Greenland pours freezing water on EC membership

February 25, 1982

Voters in towns and tiny villages along the vast and frigid coast of Greenland Feb. 23, said naagga (''no'' in the official Eskimo language) to their island's involuntary membership in the European Community.

Rockets and fireworks flared over the snow-bound capital Nuuk and young EC-opponents staged a torchlight parade as the returns came in, showing 53 percent against continuing ties to the Community.

EC membership is seen here as incompatible with the predominantly Eskimo society's three-year-old status as a semiautonomous part of Denmark.

Says Finn Lynge, the Greenlandic member of the European Parliament, ''the idea behind home rule was to shed the yoke of Copenhagen. Why replace it with a new one?''

Jonathan Motzfeldt, the island's premier, complains: ''With a population of only 50,000 we simply do not have the manpower to administer the EC's more than 5,000 ordinances and regulations, which have not even been translated into Greenlandic.''

As an integrated part of Denmark in 1972, Greenland had to submit to the Danish decision to join the EC despite a negative island vote of 70.2 percent.

Since then, the 10 EC nations have faithfully invested $10 million to $20 million dollars per year in infrastructure and education in Greenland.

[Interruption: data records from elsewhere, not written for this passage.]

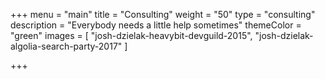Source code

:+++
menu = "main"
title = "Consulting"
weight = "50"
type = "consulting"
description = "Everybody needs a little help sometimes"
themeColor = "green"
images = [
  "josh-dzielak-heavybit-devguild-2015",
  "josh-dzielak-algolia-search-party-2017"
]

+++
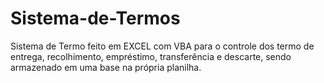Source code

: # Sistema-de-Termos
Sistema de Termo feito em EXCEL com VBA para o controle dos termo de entrega, recolhimento, empréstimo, transferência e descarte, sendo armazenado em uma base na própria planilha.
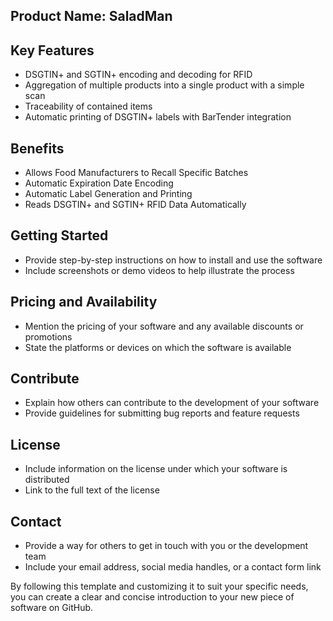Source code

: 


Product Name: SaladMan
- 

## Key Features
- DSGTIN+ and SGTIN+ encoding and decoding for RFID
- Aggregation of multiple products into a single product with a simple scan
- Traceability of contained items
- Automatic printing of DSGTIN+ labels with BarTender integration

## Benefits
- Allows Food Manufacturers to Recall Specific Batches
- Automatic Expiration Date Encoding
- Automatic Label Generation and Printing 
- Reads DSGTIN+ and SGTIN+ RFID Data Automatically

## Getting Started
- Provide step-by-step instructions on how to install and use the software
- Include screenshots or demo videos to help illustrate the process

## Pricing and Availability
- Mention the pricing of your software and any available discounts or promotions
- State the platforms or devices on which the software is available

## Contribute
- Explain how others can contribute to the development of your software
- Provide guidelines for submitting bug reports and feature requests

## License
- Include information on the license under which your software is distributed
- Link to the full text of the license

## Contact
- Provide a way for others to get in touch with you or the development team
- Include your email address, social media handles, or a contact form link

By following this template and customizing it to suit your specific needs, you can create a clear and concise introduction to your new piece of software on GitHub.
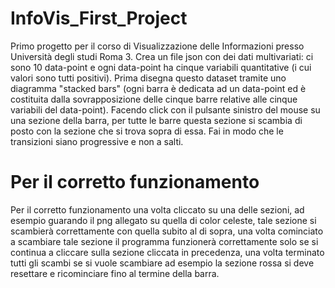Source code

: # InfoVis_First_Project
Primo progetto per il corso di Visualizzazione delle Informazioni presso Università degli studi Roma 3.
Crea un file json con dei dati multivariati: ci sono 10 data-point e ogni data-point ha cinque variabili quantitative (i cui valori sono tutti positivi). Prima disegna questo dataset tramite uno diagramma "stacked bars" (ogni barra è dedicata ad un data-point ed è costituita dalla sovrapposizione delle cinque barre relative alle cinque variabili del data-point). Facendo click con il pulsante sinistro del mouse su una sezione della barra, per tutte le barre questa sezione si scambia di posto con la sezione che si trova sopra di essa. Fai in modo che le transizioni siano progressive e non a salti. 

# Per il corretto funzionamento
Per il corretto funzionamento una volta cliccato su una delle sezioni, ad esempio guarando il png allegato su quella di color celeste, tale sezione si scambierà correttamente con quella subito al di sopra, una volta cominciato a scambiare tale sezione il programma funzionerà correttamente solo se si continua a cliccare sulla sezione cliccata in precedenza, una volta terminato tutti gli scambi se si vuole scambiare ad esempio la sezione rossa si deve resettare e ricominciare fino al termine della barra. 
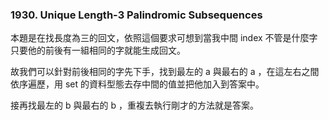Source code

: ### 1930. Unique Length-3 Palindromic Subsequences
本題是在找長度為三的回文，依照這個要求可想到當我中間 index 不管是什麼字只要他的前後有一組相同的字就能生成回文。

故我們可以針對前後相同的字先下手，找到最左的 a 與最右的 a ，在這左右之間依序遍歷，用 set 的資料型態去存中間的值並把他加入到答案中。

接再找最左的 b 與最右的 b ，重複去執行剛才的方法就是答案。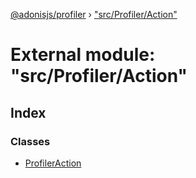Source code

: [@adonisjs/profiler](../README.md) › ["src/Profiler/Action"](_src_profiler_action_.md)

# External module: "src/Profiler/Action"

## Index

### Classes

* [ProfilerAction](../classes/_src_profiler_action_.profileraction.md)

But the positive image thus purchased has been undermined by West German trawlers fishing illegally in Greenland's waters.

The outcome of the advisory referendum does not change Greenland's relations with Denmark, which is supporting its former colony with a subsidy of almost $ 200 million a year.

''We want out of the EC, but we don't want out of Denmark,'' Mr. Motzfeldt says.

Although the Danish Prime Minister Anker Jorgensen would prefer that Greenland maintain its membership in the EC, he has promised that the Danish government will assist the Arctic island in the negotiatons for a new status, a process expected to last well into 1984.

Parting with Greenland's 840,000 square miles of glaciers and snow-covered mountains will reduce the EC to less than half its current territory. As the first country to leave the European Community in its 25 year history, Greenland may set a precedent for other reluctant members of the EC such as Greece and Britain's Labour Party.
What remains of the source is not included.